The task: Scan the data below. Pull out each line where "alpha" occurs.

Working data:
□ □ □ □ □ □ □

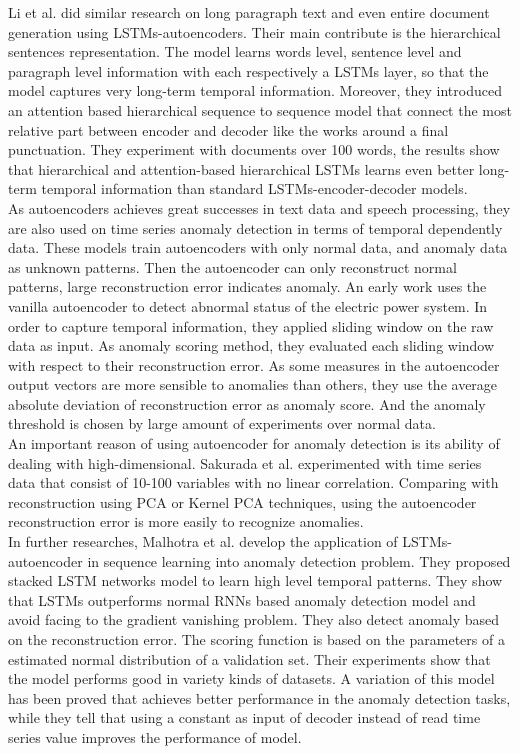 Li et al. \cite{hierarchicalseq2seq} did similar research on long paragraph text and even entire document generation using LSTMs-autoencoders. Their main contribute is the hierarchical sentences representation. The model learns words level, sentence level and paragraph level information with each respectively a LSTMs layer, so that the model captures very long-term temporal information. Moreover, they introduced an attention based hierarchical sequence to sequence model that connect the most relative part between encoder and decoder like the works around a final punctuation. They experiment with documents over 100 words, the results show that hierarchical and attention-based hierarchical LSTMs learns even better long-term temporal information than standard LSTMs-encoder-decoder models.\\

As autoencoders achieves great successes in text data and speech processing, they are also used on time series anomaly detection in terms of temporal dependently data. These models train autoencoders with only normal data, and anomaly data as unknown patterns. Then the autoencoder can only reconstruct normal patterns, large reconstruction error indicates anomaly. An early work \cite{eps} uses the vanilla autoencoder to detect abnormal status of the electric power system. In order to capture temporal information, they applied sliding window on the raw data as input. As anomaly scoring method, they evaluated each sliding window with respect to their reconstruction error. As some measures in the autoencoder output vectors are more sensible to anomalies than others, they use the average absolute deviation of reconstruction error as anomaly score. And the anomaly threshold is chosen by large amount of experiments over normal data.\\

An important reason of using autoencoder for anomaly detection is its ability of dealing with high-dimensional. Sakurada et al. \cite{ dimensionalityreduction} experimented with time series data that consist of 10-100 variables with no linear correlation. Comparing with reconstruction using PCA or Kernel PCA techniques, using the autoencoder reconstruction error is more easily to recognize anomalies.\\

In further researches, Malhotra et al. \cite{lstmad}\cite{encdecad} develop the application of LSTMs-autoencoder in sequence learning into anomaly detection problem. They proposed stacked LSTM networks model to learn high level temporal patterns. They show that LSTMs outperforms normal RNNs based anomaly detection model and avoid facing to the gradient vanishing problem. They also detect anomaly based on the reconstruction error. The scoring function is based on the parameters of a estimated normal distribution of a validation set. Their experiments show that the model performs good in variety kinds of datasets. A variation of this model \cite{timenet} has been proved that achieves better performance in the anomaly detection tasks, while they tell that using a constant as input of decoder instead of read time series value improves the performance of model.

□ □ □ □ □ □ □

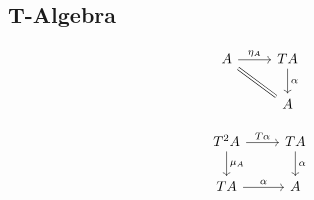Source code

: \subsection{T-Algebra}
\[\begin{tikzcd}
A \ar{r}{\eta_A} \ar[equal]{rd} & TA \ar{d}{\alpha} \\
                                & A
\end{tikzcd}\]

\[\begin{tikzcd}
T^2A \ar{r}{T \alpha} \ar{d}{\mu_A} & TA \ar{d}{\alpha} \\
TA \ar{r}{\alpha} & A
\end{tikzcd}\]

□ □ □ □ □ □ □

Answer for the task:
A \ar{r}{\eta_A} \ar[equal]{rd} & TA \ar{d}{\alpha} \\
T^2A \ar{r}{T \alpha} \ar{d}{\mu_A} & TA \ar{d}{\alpha} \\
TA \ar{r}{\alpha} & A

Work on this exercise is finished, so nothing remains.